Data to use section start
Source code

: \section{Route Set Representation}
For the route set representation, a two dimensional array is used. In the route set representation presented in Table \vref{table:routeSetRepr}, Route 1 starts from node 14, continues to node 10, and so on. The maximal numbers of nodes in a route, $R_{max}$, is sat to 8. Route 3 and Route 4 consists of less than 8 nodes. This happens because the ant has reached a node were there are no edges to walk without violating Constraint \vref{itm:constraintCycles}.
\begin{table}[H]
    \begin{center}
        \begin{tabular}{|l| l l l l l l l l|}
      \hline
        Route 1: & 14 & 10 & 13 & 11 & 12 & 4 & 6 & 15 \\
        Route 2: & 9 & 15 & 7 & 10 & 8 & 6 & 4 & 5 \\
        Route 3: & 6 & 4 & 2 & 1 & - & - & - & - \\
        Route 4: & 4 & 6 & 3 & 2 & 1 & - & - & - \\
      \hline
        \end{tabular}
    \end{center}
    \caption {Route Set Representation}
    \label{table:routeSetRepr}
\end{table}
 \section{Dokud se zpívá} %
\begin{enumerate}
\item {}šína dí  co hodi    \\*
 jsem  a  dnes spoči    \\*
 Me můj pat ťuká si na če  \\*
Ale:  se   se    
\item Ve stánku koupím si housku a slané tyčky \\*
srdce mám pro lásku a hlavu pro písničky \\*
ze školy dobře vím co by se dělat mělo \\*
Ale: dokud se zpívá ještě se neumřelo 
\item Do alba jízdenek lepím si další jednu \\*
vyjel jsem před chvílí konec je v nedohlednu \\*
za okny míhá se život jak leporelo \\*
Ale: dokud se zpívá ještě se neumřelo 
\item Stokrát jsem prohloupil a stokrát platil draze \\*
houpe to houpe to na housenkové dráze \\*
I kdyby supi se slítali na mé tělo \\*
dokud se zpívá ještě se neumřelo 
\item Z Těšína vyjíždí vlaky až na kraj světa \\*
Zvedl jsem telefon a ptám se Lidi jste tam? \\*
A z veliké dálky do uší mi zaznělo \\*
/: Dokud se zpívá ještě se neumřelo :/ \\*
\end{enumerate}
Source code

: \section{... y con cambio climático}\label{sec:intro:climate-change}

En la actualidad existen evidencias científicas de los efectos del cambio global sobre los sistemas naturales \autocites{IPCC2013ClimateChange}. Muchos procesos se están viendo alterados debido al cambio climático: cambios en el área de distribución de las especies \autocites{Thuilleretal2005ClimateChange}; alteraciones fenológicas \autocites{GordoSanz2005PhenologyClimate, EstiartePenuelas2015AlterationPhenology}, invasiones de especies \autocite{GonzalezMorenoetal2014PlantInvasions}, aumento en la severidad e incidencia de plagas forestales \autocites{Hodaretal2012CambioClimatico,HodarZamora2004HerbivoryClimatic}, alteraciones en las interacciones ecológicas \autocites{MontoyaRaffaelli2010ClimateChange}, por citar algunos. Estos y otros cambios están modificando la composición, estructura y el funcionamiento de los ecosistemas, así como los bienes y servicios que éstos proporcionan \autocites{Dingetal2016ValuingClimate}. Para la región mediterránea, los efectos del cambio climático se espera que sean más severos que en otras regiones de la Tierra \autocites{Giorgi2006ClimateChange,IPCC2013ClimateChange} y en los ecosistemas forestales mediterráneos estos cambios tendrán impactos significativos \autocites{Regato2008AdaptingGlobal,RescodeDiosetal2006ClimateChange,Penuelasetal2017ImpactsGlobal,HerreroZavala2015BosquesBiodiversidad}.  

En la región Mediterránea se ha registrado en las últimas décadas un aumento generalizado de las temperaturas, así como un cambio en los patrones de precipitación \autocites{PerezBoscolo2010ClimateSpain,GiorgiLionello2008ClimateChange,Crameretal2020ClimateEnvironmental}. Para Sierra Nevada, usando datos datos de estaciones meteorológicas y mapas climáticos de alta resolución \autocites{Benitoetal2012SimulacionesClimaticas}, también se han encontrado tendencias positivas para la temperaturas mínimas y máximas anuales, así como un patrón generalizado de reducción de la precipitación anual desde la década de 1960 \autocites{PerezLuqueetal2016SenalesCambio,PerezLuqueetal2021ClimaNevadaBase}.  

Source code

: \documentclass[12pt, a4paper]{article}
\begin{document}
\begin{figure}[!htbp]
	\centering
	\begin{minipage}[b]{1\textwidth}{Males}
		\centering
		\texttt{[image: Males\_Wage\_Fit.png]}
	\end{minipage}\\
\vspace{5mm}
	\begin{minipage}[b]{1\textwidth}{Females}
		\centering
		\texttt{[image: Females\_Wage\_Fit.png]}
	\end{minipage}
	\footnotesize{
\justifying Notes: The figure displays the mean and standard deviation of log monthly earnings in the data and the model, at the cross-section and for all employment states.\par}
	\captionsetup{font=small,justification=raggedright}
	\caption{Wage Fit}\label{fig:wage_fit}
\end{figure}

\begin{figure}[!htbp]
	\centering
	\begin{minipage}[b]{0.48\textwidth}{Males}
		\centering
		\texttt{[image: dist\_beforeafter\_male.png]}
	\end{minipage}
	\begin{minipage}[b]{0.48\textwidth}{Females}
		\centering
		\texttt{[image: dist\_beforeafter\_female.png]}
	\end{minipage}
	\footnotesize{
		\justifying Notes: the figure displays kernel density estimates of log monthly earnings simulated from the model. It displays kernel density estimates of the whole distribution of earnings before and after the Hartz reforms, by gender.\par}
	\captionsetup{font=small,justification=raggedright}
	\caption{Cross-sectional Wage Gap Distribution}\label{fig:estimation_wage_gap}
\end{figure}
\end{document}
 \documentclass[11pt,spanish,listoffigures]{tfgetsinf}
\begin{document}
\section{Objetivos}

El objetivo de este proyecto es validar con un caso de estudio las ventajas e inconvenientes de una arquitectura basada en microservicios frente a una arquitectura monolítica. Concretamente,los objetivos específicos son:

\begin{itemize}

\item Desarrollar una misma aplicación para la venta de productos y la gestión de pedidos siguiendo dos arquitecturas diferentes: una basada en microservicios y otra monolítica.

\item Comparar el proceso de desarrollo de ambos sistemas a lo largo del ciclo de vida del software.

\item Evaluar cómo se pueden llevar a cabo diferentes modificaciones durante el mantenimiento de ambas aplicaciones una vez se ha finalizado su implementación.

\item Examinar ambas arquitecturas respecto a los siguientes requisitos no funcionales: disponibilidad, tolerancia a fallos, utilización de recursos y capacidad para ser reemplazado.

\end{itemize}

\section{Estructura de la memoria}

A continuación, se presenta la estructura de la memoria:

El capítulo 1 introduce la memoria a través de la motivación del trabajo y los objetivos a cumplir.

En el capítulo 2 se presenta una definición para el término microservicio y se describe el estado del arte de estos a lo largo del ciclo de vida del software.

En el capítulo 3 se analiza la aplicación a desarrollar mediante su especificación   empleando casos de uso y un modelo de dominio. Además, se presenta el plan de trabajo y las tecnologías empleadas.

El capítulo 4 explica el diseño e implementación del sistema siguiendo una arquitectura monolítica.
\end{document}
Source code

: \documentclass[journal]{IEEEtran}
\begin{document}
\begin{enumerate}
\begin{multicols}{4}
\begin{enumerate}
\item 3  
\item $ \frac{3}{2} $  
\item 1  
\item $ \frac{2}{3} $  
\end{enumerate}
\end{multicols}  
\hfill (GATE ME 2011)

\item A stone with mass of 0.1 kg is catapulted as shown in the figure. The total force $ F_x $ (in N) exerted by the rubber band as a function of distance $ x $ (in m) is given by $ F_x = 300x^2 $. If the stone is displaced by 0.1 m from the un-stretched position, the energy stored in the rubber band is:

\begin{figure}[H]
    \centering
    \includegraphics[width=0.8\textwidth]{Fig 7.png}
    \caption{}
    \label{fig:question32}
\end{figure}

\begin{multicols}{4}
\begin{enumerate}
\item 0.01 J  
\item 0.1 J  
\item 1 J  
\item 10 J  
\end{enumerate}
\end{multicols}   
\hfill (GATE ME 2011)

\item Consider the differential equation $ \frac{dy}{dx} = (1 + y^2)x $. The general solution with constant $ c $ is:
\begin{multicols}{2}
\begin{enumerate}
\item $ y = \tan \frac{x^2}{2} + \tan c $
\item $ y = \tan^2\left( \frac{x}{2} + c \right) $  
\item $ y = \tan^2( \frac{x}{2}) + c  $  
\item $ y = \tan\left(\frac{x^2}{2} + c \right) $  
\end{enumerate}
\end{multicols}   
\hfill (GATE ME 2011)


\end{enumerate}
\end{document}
Data to use section end
**Exercise instructions**
Look through the entries. Copy out each line with "textwidth" in it.

**Solution to the exercise**
	\begin{minipage}[b]{1\textwidth}{Males}
	\begin{minipage}[b]{1\textwidth}{Females}
	\begin{minipage}[b]{0.48\textwidth}{Males}
	\begin{minipage}[b]{0.48\textwidth}{Females}
    \includegraphics[width=0.8\textwidth]{Fig 7.png}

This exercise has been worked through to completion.